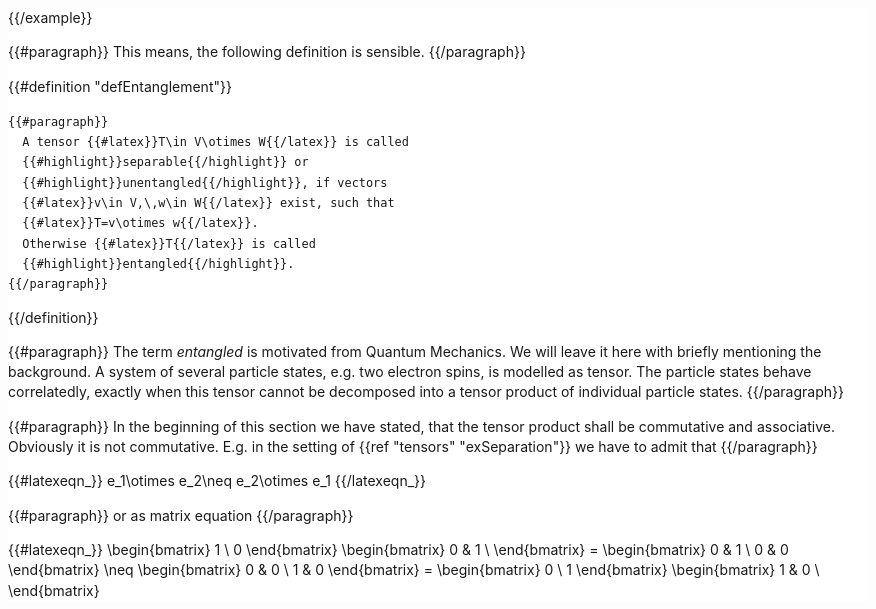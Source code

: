   {{/example}}

  {{#paragraph}}
    This means, the following definition is sensible.
  {{/paragraph}}

  {{#definition "defEntanglement"}}
    
    {{#paragraph}}
      A tensor {{#latex}}T\in V\otimes W{{/latex}} is called 
      {{#highlight}}separable{{/highlight}} or 
      {{#highlight}}unentangled{{/highlight}}, if vectors
      {{#latex}}v\in V,\,w\in W{{/latex}} exist, such that 
      {{#latex}}T=v\otimes w{{/latex}}.
      Otherwise {{#latex}}T{{/latex}} is called 
      {{#highlight}}entangled{{/highlight}}.
    {{/paragraph}}

  {{/definition}}

  {{#paragraph}}
    The term <em>entangled</em> is motivated from Quantum Mechanics. 
    We will leave it here with briefly mentioning the background. 
    A system of several particle states, e.g. two electron spins, is modelled as tensor.
    The particle states behave correlatedly, exactly when this tensor 
    cannot be decomposed into a tensor product of individual particle states.
  {{/paragraph}}

  {{#paragraph}}
    In the beginning of this section we have stated, that the tensor product 
    shall be commutative and associative. Obviously it is not commutative.
    E.g. in the setting of {{ref "tensors" "exSeparation"}} we have to admit that
  {{/paragraph}}

  {{#latexeqn_}}
    e_1\otimes e_2\neq e_2\otimes e_1
  {{/latexeqn_}}

  {{#paragraph}}
    or as matrix equation
  {{/paragraph}}  

  {{#latexeqn_}}
    \begin{bmatrix} 
      1 \\
      0
    \end{bmatrix} 
    \begin{bmatrix} 
      0 & 1 \\
    \end{bmatrix} 
    =
    \begin{bmatrix} 
      0 & 1 \\
      0 & 0
    \end{bmatrix} 
    \neq
    \begin{bmatrix} 
      0 & 0 \\
      1 & 0
    \end{bmatrix} 
    =
    \begin{bmatrix} 
      0 \\
      1
    \end{bmatrix} 
    \begin{bmatrix} 
      1 & 0 \\
    \end{bmatrix}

● Exercise description
If a line in the entries holds the string "particle", count it, then state the total and nothing more.

● Exercise solution
3